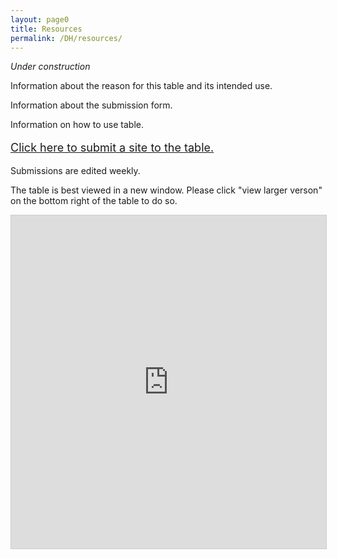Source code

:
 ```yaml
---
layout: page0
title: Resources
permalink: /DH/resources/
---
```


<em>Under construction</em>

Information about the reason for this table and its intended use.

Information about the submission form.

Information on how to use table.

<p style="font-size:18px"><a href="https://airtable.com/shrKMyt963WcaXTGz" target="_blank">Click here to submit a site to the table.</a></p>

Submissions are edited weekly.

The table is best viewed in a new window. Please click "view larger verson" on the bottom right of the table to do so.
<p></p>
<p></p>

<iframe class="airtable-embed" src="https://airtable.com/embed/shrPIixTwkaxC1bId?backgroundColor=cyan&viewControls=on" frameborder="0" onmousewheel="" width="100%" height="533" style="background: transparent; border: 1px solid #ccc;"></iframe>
+++++
The lines you need are those containing "https"; find them in the records and copy them.

• _Exercise output_
<p style="font-size:18px"><a href="https://airtable.com/shrKMyt963WcaXTGz" target="_blank">Click here to submit a site to the table.</a></p>
<iframe class="airtable-embed" src="https://airtable.com/embed/shrPIixTwkaxC1bId?backgroundColor=cyan&viewControls=on" frameborder="0" onmousewheel="" width="100%" height="533" style="background: transparent; border: 1px solid #ccc;"></iframe>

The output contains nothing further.